:: DATA FOR THIS TASK

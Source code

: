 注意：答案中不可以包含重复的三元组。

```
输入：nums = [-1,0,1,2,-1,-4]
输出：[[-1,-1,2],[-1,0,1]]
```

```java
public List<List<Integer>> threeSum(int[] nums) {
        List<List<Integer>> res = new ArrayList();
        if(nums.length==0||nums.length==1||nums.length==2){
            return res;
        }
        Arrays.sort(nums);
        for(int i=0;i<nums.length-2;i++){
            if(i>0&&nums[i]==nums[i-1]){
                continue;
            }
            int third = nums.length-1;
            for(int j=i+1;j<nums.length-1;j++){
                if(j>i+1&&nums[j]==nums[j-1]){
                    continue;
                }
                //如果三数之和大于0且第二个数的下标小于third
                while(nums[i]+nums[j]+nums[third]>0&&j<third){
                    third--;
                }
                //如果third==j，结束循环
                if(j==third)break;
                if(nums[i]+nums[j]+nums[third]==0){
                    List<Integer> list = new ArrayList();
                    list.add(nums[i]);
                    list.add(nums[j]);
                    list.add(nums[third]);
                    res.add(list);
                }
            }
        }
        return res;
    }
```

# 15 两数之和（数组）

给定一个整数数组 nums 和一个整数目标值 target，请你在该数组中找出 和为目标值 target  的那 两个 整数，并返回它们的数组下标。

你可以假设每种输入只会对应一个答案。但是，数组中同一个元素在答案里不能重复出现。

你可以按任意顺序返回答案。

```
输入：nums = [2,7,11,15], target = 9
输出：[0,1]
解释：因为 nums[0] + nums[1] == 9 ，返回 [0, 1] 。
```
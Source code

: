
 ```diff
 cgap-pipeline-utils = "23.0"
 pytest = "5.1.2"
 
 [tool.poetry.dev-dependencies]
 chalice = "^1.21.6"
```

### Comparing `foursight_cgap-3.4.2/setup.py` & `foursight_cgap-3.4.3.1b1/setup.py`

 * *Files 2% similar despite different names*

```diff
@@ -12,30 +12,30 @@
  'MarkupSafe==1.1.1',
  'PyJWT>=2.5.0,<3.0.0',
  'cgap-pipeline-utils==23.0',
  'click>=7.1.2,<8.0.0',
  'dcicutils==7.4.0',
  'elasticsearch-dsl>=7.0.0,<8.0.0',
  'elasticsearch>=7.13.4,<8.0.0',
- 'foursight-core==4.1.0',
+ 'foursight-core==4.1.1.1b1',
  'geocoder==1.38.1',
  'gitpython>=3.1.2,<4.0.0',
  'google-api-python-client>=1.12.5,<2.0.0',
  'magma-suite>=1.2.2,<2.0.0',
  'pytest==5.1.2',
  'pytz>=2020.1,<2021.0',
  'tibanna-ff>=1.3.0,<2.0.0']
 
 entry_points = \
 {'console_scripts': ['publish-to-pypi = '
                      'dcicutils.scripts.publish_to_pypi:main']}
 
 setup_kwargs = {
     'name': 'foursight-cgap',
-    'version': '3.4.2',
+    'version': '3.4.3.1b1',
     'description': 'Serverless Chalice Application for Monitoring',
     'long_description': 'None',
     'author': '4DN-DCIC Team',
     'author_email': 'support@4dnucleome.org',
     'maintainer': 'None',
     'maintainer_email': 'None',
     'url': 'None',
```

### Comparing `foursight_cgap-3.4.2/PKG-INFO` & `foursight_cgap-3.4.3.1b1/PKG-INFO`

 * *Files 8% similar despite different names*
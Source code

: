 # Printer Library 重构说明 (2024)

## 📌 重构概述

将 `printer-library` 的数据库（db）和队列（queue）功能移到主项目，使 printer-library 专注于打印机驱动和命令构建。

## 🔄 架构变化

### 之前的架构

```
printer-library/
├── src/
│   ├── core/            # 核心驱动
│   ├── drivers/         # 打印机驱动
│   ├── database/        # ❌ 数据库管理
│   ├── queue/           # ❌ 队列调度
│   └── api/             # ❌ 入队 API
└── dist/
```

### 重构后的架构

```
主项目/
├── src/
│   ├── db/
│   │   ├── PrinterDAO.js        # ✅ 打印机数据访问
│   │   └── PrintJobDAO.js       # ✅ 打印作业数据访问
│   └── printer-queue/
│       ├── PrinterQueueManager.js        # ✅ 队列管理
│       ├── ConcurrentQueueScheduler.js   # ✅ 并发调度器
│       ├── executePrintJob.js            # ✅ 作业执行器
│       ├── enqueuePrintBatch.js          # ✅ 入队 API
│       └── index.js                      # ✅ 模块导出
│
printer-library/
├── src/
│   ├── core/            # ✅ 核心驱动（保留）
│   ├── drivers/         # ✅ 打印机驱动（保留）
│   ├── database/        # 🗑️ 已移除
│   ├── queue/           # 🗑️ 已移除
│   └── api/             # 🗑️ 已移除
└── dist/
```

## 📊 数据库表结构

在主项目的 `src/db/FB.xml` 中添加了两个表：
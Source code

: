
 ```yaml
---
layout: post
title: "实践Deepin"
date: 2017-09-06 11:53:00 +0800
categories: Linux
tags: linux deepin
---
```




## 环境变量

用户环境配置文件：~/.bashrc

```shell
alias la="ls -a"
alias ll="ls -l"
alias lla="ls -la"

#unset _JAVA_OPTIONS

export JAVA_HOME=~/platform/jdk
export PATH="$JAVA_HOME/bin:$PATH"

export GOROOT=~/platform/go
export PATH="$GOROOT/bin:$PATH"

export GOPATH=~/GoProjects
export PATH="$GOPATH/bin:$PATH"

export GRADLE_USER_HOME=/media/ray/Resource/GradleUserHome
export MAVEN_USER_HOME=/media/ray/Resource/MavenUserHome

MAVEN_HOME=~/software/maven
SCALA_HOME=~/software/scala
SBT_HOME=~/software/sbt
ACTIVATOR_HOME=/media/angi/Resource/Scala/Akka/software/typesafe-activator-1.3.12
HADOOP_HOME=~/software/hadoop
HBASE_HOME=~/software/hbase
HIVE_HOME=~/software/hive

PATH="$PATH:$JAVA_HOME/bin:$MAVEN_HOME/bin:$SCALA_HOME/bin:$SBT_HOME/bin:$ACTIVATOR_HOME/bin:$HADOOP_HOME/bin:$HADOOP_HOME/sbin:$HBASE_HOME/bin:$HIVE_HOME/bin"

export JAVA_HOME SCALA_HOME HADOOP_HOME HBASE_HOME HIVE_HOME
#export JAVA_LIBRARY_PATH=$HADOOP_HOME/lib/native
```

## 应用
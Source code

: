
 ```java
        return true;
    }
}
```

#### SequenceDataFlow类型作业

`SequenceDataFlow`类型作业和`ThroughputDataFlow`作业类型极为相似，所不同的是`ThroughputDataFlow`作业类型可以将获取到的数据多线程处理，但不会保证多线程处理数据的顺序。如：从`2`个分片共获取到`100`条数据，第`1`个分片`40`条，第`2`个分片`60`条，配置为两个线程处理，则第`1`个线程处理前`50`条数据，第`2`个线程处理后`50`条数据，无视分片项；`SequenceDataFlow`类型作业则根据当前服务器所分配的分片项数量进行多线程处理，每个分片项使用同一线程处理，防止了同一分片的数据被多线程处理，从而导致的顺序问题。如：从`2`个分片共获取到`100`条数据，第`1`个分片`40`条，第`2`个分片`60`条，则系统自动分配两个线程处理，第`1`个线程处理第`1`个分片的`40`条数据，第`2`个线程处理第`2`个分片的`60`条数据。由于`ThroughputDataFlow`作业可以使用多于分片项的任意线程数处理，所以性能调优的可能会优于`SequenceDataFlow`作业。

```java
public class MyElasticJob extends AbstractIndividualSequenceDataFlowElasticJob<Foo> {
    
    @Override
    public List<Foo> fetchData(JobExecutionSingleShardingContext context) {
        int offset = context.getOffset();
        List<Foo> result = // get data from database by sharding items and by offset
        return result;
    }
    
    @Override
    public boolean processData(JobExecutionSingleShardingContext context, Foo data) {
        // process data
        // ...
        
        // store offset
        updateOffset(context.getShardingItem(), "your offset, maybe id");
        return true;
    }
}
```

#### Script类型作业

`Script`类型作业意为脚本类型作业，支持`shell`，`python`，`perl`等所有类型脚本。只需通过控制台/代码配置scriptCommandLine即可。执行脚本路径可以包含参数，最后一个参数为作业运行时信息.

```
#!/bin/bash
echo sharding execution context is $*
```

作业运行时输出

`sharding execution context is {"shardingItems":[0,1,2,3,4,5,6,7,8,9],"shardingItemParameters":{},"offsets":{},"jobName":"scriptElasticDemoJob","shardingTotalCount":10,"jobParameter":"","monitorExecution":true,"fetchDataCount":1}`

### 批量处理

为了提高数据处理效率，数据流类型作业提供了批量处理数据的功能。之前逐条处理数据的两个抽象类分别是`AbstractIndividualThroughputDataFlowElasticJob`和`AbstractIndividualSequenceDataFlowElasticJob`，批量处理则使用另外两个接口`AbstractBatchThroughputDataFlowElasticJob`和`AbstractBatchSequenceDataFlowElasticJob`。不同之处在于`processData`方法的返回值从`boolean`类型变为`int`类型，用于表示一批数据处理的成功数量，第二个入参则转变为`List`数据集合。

::::

• _WHAT THE TASK ASKS_
Report all lines in the records that include the string "media".

• _FINAL ANSWER_
export GRADLE_USER_HOME=/media/ray/Resource/GradleUserHome
export MAVEN_USER_HOME=/media/ray/Resource/MavenUserHome
ACTIVATOR_HOME=/media/angi/Resource/Scala/Akka/software/typesafe-activator-1.3.12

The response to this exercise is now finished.